Sangiuliano si è dimesso. Gonfio di rabbia, promettendo querele. Stia però attento alle controquerele. Giorgia Meloni ha parato il colpo. E probabilmente il suo governo potrà continuare ad assolvere la missione storica, di cui dice, e di cui però nessuno si è accorto.
Però i problemi, come scrivevamo ieri, di “società civile” restano. Non c’è classe dirigente da cui attingere professionalità (*). Chi è stato nominato Ministro della Cultura? Alessandro Giuli, un giornalista oggi organico a Fratelli d’Italia. Non si offenda per l’organico. Perché con la Meloni o si è del branco o si è fuori. E senza badge tricolore non si entra. E comunque sia, va riconosciuto, meglio lui, che Federico Mollicone.

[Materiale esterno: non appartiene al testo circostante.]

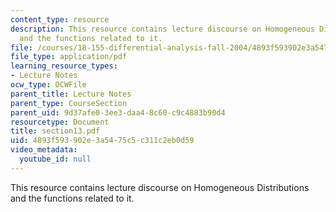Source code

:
 ```yaml
---
content_type: resource
description: This resource contains lecture discourse on Homogeneous Distributions
  and the functions related to it.
file: /courses/18-155-differential-analysis-fall-2004/4893f593902e3a5475c5c311c2eb0d59_section13.pdf
file_type: application/pdf
learning_resource_types:
- Lecture Notes
ocw_type: OCWFile
parent_title: Lecture Notes
parent_type: CourseSection
parent_uid: 9d37afe0-3ee3-daa4-8c60-c9c4883b90d4
resourcetype: Document
title: section13.pdf
uid: 4893f593-902e-3a54-75c5-c311c2eb0d59
video_metadata:
  youtube_id: null
---
```

This resource contains lecture discourse on Homogeneous Distributions and the functions related to it.

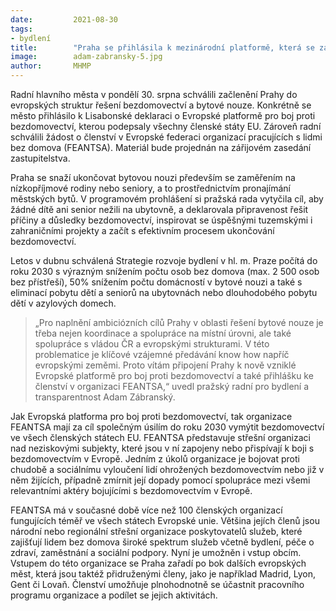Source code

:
 ```yaml
---
date:         2021-08-30
tags:         
- bydlení
title:        "Praha se přihlásila k mezinárodní platformě, která se zabývá ukončováním bezdomovectví"
image: 	      adam-zabransky-5.jpg
author:       MHMP
---
```


Radní hlavního města v pondělí 30. srpna schválili začlenění Prahy do evropských struktur řešení bezdomovectví a bytové nouze. Konkrétně se město přihlásilo k Lisabonské deklaraci o Evropské platformě pro boj proti bezdomovectví, kterou podepsaly všechny členské státy EU. Zároveň radní schválili žádost o členství v Evropské federaci organizací pracujících s lidmi bez domova (FEANTSA). Materiál bude projednán na zářijovém zasedání zastupitelstva.

Praha se snaží ukončovat bytovou nouzi především se zaměřením na nízkopříjmové rodiny nebo seniory, a to prostřednictvím pronajímání městských bytů. V programovém prohlášení si pražská rada vytyčila cíl, aby žádné dítě ani senior nežili na ubytovně, a deklarovala připravenost řešit příčiny a důsledky bezdomovectví, inspirovat se úspěšnými tuzemskými i zahraničními projekty a začít s efektivním procesem ukončování bezdomovectví.

Letos v dubnu schválená Strategie rozvoje bydlení v hl. m. Praze počítá do roku 2030 s výrazným snížením počtu osob bez domova (max. 2 500 osob bez přístřeší), 50% snížením počtu domácností v bytové nouzi a také s eliminací pobytu dětí a seniorů na ubytovnách nebo dlouhodobého pobytu dětí v azylových domech.

> „Pro naplnění ambiciózních cílů Prahy v oblasti řešení bytové nouze je třeba nejen koordinace a spolupráce na místní úrovni, ale také spolupráce s vládou ČR a evropskými strukturami. V této problematice je klíčové vzájemné předávání know how napříč evropskými zeměmi. Proto vítám připojení Prahy k nově vzniklé Evropské platformě pro boj proti bezdomovectví a také přihlášku ke členství v organizaci FEANTSA,“ uvedl pražský radní pro bydlení a transparentnost Adam Zábranský.

Jak Evropská platforma pro boj proti bezdomovectví, tak organizace FEANTSA mají za cíl společným úsilím do roku 2030 vymýtit bezdomovectví ve všech členských státech EU. FEANTSA představuje střešní organizaci nad neziskovými subjekty, které jsou v ní zapojeny nebo přispívají k boji s bezdomovectvím v Evropě. Jedním z úkolů organizace je bojovat proti chudobě a sociálnímu vyloučení lidí ohrožených bezdomovectvím nebo již v něm žijících, případně zmírnit její dopady pomocí spolupráce mezi všemi relevantními aktéry bojujícími s bezdomovectvím v Evropě.

FEANTSA má v současné době více než 100 členských organizací fungujících téměř ve všech státech Evropské unie. Většina jejích členů jsou národní nebo regionální střešní organizace poskytovatelů služeb, které zajišťují lidem bez domova široké spektrum služeb včetně bydlení, péče o zdraví, zaměstnání a sociální podpory. Nyní je umožněn i vstup obcím. Vstupem do této organizace se Praha zařadí po bok dalších evropských měst, která jsou taktéž přidruženými členy, jako je například Madrid, Lyon, Gent či Lovaň. Členství umožňuje plnohodnotně se účastnit pracovního programu organizace a podílet se jejich aktivitách.

 
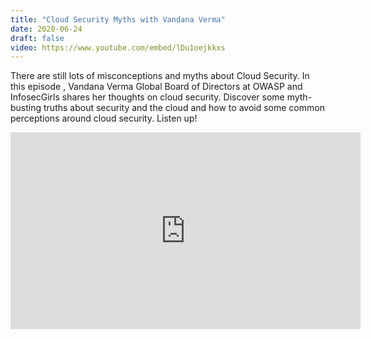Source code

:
 ```yaml
---
title: "Cloud Security Myths with Vandana Verma"
date: 2020-06-24
draft: false
video: https://www.youtube.com/embed/lDu1oejkkxs
---
```


There are still lots of misconceptions and myths about Cloud Security. In this episode , Vandana Verma Global Board of Directors at OWASP and InfosecGirls shares her thoughts on cloud security. Discover some myth-busting truths about security and the cloud and how to avoid some common perceptions around cloud security. Listen up!

<iframe width="560" height="315" src="https://www.youtube.com/embed/lDu1oejkkxs" frameborder="0" allow="accelerometer; autoplay; clipboard-write; encrypted-media; gyroscope; picture-in-picture" allowfullscreen></iframe>
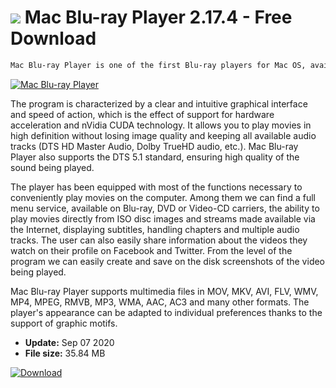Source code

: # ![](https://cdn.softexe.net/static/icon/2/mac-blu-ray-player-9362.png) Mac Blu-ray Player 2.17.4 - Free Download

```sh
Mac Blu-ray Player is one of the first Blu-ray players for Mac OS, available for some time also for the Windows platform. In addition to supporting Blu-ray media, the program also allows you to play DVDs, Video-CDs, various types of video files and ISO images, as well as music and photos.
```
[![Mac Blu-ray Player](https://gallery.dpcdn.pl/imgc/Tools/9500/g_-_420x350_1.5_-_x20120730140706_00.png)](https://softexe.net/win/multimedia/audio-video-players/mac-blu-ray-player:acfb.html)

The program is characterized by a clear and intuitive graphical interface and speed of action, which is the effect of support for hardware acceleration and nVidia CUDA technology. It allows you to play movies in high definition without losing image quality and keeping all available audio tracks (DTS HD Master Audio, Dolby TrueHD audio, etc.). Mac Blu-ray Player also supports the DTS 5.1 standard, ensuring high quality of the sound being played.
 
 The player has been equipped with most of the functions necessary to conveniently play movies on the computer. Among them we can find a full menu service, available on Blu-ray, DVD or Video-CD carriers, the ability to play movies directly from ISO disc images and streams made available via the Internet, displaying subtitles, handling chapters and multiple audio tracks. The user can also easily share information about the videos they watch on their profile on Facebook and Twitter. From the level of the program we can easily create and save on the disk screenshots of the video being played.
 
 Mac Blu-ray Player supports multimedia files in MOV, MKV, AVI, FLV, WMV, MP4, MPEG, RMVB, MP3, WMA, AAC, AC3 and many other formats. The player's appearance can be adapted to individual preferences thanks to the support of graphic motifs.


- **Update:** Sep 07 2020
- **File size:** 35.84 MB

[![Download](https://cdn.softexe.net/static/img/download.png)](https://softexe.net/win/multimedia/audio-video-players/mac-blu-ray-player:acfb.html)

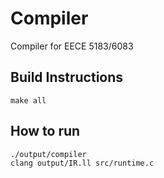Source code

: # Compiler
Compiler for EECE 5183/6083

## Build Instructions
```
make all 
```

## How to run
```
./output/compiler
clang output/IR.ll src/runtime.c
```
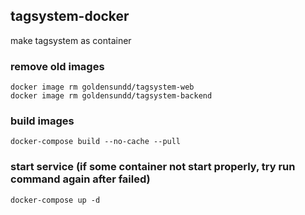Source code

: ## tagsystem-docker
 make tagsystem as container

### remove old images
```shell
docker image rm goldensundd/tagsystem-web
docker image rm goldensundd/tagsystem-backend
```

### build images
```shell
docker-compose build --no-cache --pull
```

### start service (if some container not start properly, try run command again after failed)
```shell
docker-compose up -d
```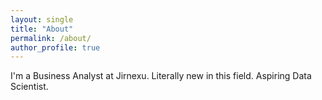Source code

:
 ```yaml
---
layout: single
title: "About"
permalink: /about/
author_profile: true
---
```


I'm a Business Analyst at Jirnexu. Literally new in this field. Aspiring Data Scientist.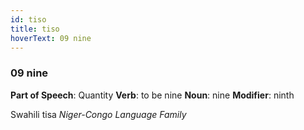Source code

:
 ```yaml
---
id: tiso
title: tiso
hoverText: 09 nine
---
```


### 09 nine

**Part of Speech**: Quantity
**Verb**: to be nine
**Noun**: nine
**Modifier**: ninth

Swahili tisa 
*Niger-Congo Language Family*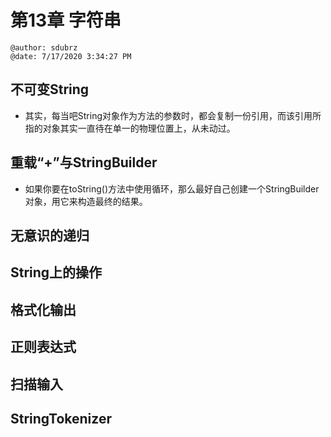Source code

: # 第13章 字符串

```
@author: sdubrz
@date: 7/17/2020 3:34:27 PM 
```

## 不可变String

+ 其实，每当吧String对象作为方法的参数时，都会复制一份引用，而该引用所指的对象其实一直待在单一的物理位置上，从未动过。

## 重载“+”与StringBuilder

+ 如果你要在toString()方法中使用循环，那么最好自己创建一个StringBuilder对象，用它来构造最终的结果。

## 无意识的递归

## String上的操作


## 格式化输出

## 正则表达式

## 扫描输入

## StringTokenizer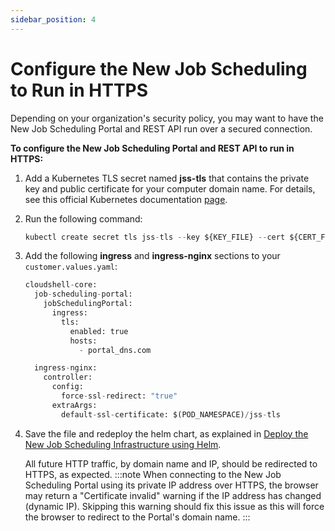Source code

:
 ```yaml
---
sidebar_position: 4
---
```


# Configure the New Job Scheduling to Run in HTTPS

Depending on your organization's security policy, you may want to have the New Job Scheduling Portal and REST API run over a secured connection.

**To configure the New Job Scheduling Portal and REST API to run in HTTPS:**

1. Add a Kubernetes TLS secret named **jss-tls** that contains the private key and public certificate for your computer domain name. For details, see this official Kubernetes documentation [page](https://kubernetes.io/docs/concepts/configuration/secret/#tls-secrets).
    
2. Run the following command:
    
    ```python
    kubectl create secret tls jss-tls --key ${KEY_FILE} --cert ${CERT_FILE}
    ```
    
3. Add the following **ingress** and **ingress-nginx** sections to your `customer.values.yaml`:
    
    ```python
    cloudshell-core:
      job-scheduling-portal:
        jobSchedulingPortal:
          ingress:
            tls:
              enabled: true
              hosts:
                - portal_dns.com
    
      ingress-nginx:
        controller:
          config:
            force-ssl-redirect: "true"
          extraArgs:
            default-ssl-certificate: $(POD_NAMESPACE)/jss-tls
    ```
    
4. Save the file and redeploy the helm chart, as explained in [Deploy the New Job Scheduling Infrastructure using Helm](https://help.quali.com/Online%20Help/0.0/Portal/Content/IG/JSS/jss-helm-install.htm).
    
    All future HTTP traffic, by domain name and IP, should be redirected to HTTPS, as expected.
    :::note
    When connecting to the New Job Scheduling Portal using its private IP address over HTTPS, the browser may return a "Certificate invalid" warning if the IP address has changed (dynamic IP). Skipping this warning should fix this issue as this will force the browser to redirect to the Portal's domain name.
    :::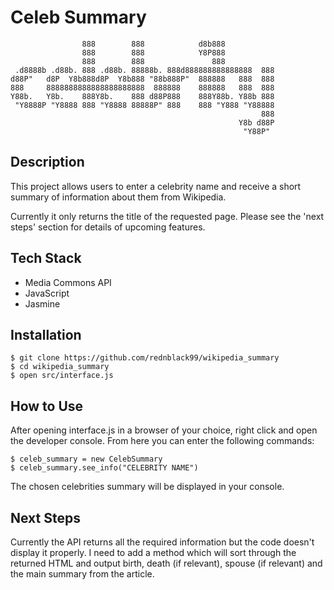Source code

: # Celeb Summary

```
                888        888            d8b888            
                888        888            Y8P888            
                888        888               888            
 .d8888b .d88b. 888 .d88b. 88888b. 888d888888888888888  888 
d88P"   d8P  Y8b888d8P  Y8b888 "88b888P"  888888   888  888 
888     8888888888888888888888  888888    888888   888  888 
Y88b.   Y8b.    888Y8b.    888 d88P888    888Y88b. Y88b 888 
 "Y8888P "Y8888 888 "Y8888 88888P" 888    888 "Y888 "Y88888 
                                                        888 
                                                   Y8b d88P 
                                                    "Y88P"  
```

## Description

This project allows users to enter a celebrity name and receive a short summary of information about them from Wikipedia.

Currently it only returns the title of the requested page. Please see the 'next steps' section for details of upcoming features.

## Tech Stack

* Media Commons API
* JavaScript
* Jasmine

## Installation

```
$ git clone https://github.com/rednblack99/wikipedia_summary
$ cd wikipedia_summary
$ open src/interface.js
```

## How to Use

After opening interface.js in a browser of your choice, right click and open the developer console. From here you can enter the following commands:

```
$ celeb_summary = new CelebSummary
$ celeb_summary.see_info("CELEBRITY NAME")
```

The chosen celebrities summary will be displayed in your console.

## Next Steps

Currently the API returns all the required information but the code doesn't display it properly. I need to add a method which will sort through the returned HTML and output birth, death (if relevant), spouse (if relevant) and the main summary from the article.
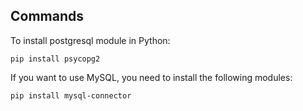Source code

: ## Commands

To install postgresql module in Python:

  ```
  pip install psycopg2
  ```

If you want to use MySQL, you need to install the following modules:

  ```
  pip install mysql-connector
  ```
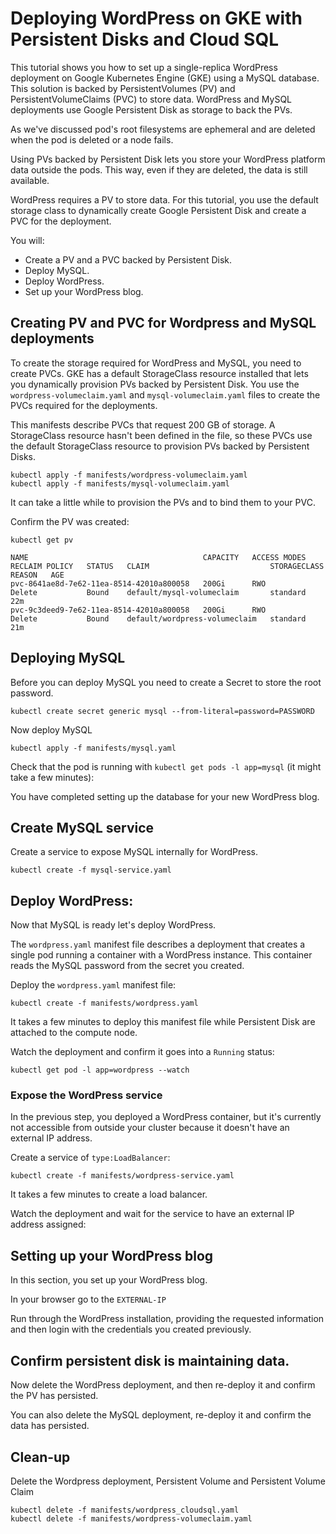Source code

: # Deploying WordPress on GKE with Persistent Disks and Cloud SQL   

This tutorial shows you how to set up a single-replica WordPress deployment on Google Kubernetes Engine (GKE) using a MySQL database. This solution is backed by PersistentVolumes (PV) and PersistentVolumeClaims (PVC) to store data. WordPress and MySQL deployments use Google Persistent Disk as storage to back the PVs.

As we've discussed pod's root filesystems are ephemeral and are deleted when the pod is deleted or a node fails. 

Using PVs backed by Persistent Disk lets you store your WordPress platform data outside the pods. This way, even if they are deleted, the data is still available.

WordPress requires a PV to store data. For this tutorial, you use the default storage class to dynamically create Google Persistent Disk and create a PVC for the deployment.

You will: 
* Create a PV and a PVC backed by Persistent Disk.
* Deploy MySQL. 
* Deploy WordPress.
* Set up your WordPress blog.

## Creating PV and PVC for Wordpress and MySQL deployments
To create the storage required for WordPress and MySQL, you need to create PVCs. GKE has a default StorageClass resource installed that lets you dynamically provision PVs backed by Persistent Disk. You use the `wordpress-volumeclaim.yaml` and `mysql-volumeclaim.yaml` files to create the PVCs required for the deployments.   

This manifests describe PVCs that request 200 GB of storage. A StorageClass resource hasn't been defined in the file, so these PVCs use the default StorageClass resource to provision PVs backed by Persistent Disks.   
```
kubectl apply -f manifests/wordpress-volumeclaim.yaml   
kubectl apply -f manifests/mysql-volumeclaim.yaml   
```

It can take a little while to provision the PVs and to bind them to your PVC.    

Confirm the PV was created:   
```
kubectl get pv    
```
```
NAME                                       CAPACITY   ACCESS MODES   RECLAIM POLICY   STATUS   CLAIM                           STORAGECLASS   REASON   AGE   
pvc-8641ae8d-7e62-11ea-8514-42010a800058   200Gi      RWO            Delete           Bound    default/mysql-volumeclaim       standard                22m   
pvc-9c3deed9-7e62-11ea-8514-42010a800058   200Gi      RWO            Delete           Bound    default/wordpress-volumeclaim   standard                21m   
```

## Deploying MySQL
Before you can deploy MySQL you need to create a Secret to store the root password.   
```
kubectl create secret generic mysql --from-literal=password=PASSWORD   
```

Now deploy MySQL   
```
kubectl apply -f manifests/mysql.yaml   
```

Check that the pod is running with `kubectl get pods -l app=mysql` (it might take a few minutes):   

You have completed setting up the database for your new WordPress blog.    

## Create MySQL service
Create a service to expose MySQL internally for WordPress.   
```
kubectl create -f mysql-service.yaml
```

## Deploy WordPress:   
Now that MySQL is ready let's deploy WordPress.   

The `wordpress.yaml` manifest file describes a deployment that creates a single pod running a container with a WordPress instance. This container reads the MySQL password from the secret you created.   

Deploy the `wordpress.yaml` manifest file:   
```
kubectl create -f manifests/wordpress.yaml
```
It takes a few minutes to deploy this manifest file while Persistent Disk are attached to the compute node.   

Watch the deployment and confirm it goes into a `Running` status:

```
kubectl get pod -l app=wordpress --watch
```

### Expose the WordPress service  
In the previous step, you deployed a WordPress container, but it's currently not accessible from outside your cluster because it doesn't have an external IP address.   

Create a service of `type:LoadBalancer`:    

```
kubectl create -f manifests/wordpress-service.yaml 

```
It takes a few minutes to create a load balancer.   

Watch the deployment and wait for the service to have an external IP address assigned:  

## Setting up your WordPress blog
In this section, you set up your WordPress blog.  

In your browser go to the `EXTERNAL-IP`

Run through the WordPress installation, providing the requested information and then login with the credentials you created previously. 


## Confirm persistent disk is maintaining data.  

Now delete the WordPress deployment, and then re-deploy it and confirm the PV has persisted.  

You can also delete the MySQL deployment, re-deploy it and confirm the data has persisted.

## Clean-up    
Delete the Wordpress deployment, Persistent Volume and Persistent Volume Claim   
```
kubectl delete -f manifests/wordpress_cloudsql.yaml
kubectl delete -f manifests/wordpress-volumeclaim.yaml
```
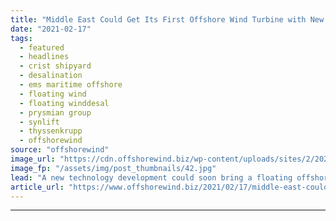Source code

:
 ```yaml
---
title: "Middle East Could Get Its First Offshore Wind Turbine with New Desalination Project"
date: "2021-02-17"
tags: 
  - featured
  - headlines
  - crist shipyard
  - desalination
  - ems maritime offshore
  - floating wind
  - floating winddesal
  - prysmian group
  - synlift
  - thyssenkrupp
  - offshorewind
source: "offshorewind"
image_url: "https://cdn.offshorewind.biz/wp-content/uploads/sites/2/2021/02/17125015/FWD-foundation_.jpg"
image_fp: "/assets/img/post_thumbnails/42.jpg"
lead: "A new technology development could soon bring a floating offshore wind turbine to Middle"
article_url: "https://www.offshorewind.biz/2021/02/17/middle-east-could-get-its-first-offshore-wind-turbine-with-new-desalination-project/"
---
```


---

Ora chi andrà al MAXXI, Osho? Al secolo Federico Palmaroli disegnatore di vignette, già elettore missino? Che Sangiuliano prima del ruzzolone aveva cooptato, così dicono i bene informati, nel comitato scientifico di una prossima mostra sul Futurismo?
Giuli, un ragazzo educato, un bel ragazzo, così lo ricordiamo, dai modi persino affettati, non certo da ruspante estremista di destra. Anzi timoroso. Lavorava all’archivio della Fondazione Julius Evola. I suoi articoli su “Linea”, giornale di destra, ma generosamente aperto a tutti i refrattari, uscivano con un nom de plume.
Però non si può dire che già allora studiasse da ministro. Certo ora lo è diventato, ma in fondo senza cambiare casacca. Da riva destra a riva destra. Anche per questo non sembra proprio, come qualcuno ha scritto, un “giornalista prestato alla politica”.
Al "Foglio", dove si è formato, ha scritto per anni di politica, piuttosto bene. Meno interessanti le paginate su Roma antica, il mito, la romanità, come universo compiuto e perfetto. Suoi cavalli di battaglia. Meglio quelli di Gigi Proietti.
Giuli, per quanto ne sappiamo, ha pubblicato sei libri, uno di poesie (Dadafleur), un romanzo (Nigredo), lavori, diciamo, così così. Illeggibile invece il libro erudito su Cibele (Venne la Madre). Sebbene il culto romano di Cibele riservi al lettore spunti piccanti tipo Gay Pride. Introvabile invece il testo sul sovranismo (Sovranismo per esordienti), forse sarà andato a ruba. Comunque non lo abbiamo letto. Nessuno è perfetto. Infine due libri “furbetti” sulla destra postfascista (Il passo delle oche e Gramsci è vivo), quest’ultimo non possiamo perdonarlo. Perché strizzare l’occhio a Gramsci, che neppure la sinistra legge più? Addirittura fin dal titolo? A destra non ne parla più da quarant’anni un cervellone come Alain de Benoist, che lo riscoprì e rilanciò. Oggi, Gramsci, al massimo, è materia per gli storici delle idee.
E poi, diciamola tutta, l’idea di egemonia culturale sa di stantio, puzza di scuola di partito, di intellettuali che devono suonare il piffero per il Principe, come scrisse quasi ottant’anni fa Vittorini in polemica con Togliatti.
Se la sente Alessando Giuli, che, invecchiando, ricorda nell' aspetto un imperatore romano da peplum film, una specie di Divo Giuli, se la sente, dicevamo, di suonare il piffero per Giorgia Meloni?
Comunque sia, auguri Ministro. E attenzione alle nuove sacerdotesse di Cibele. Bionde e con gli occhiali.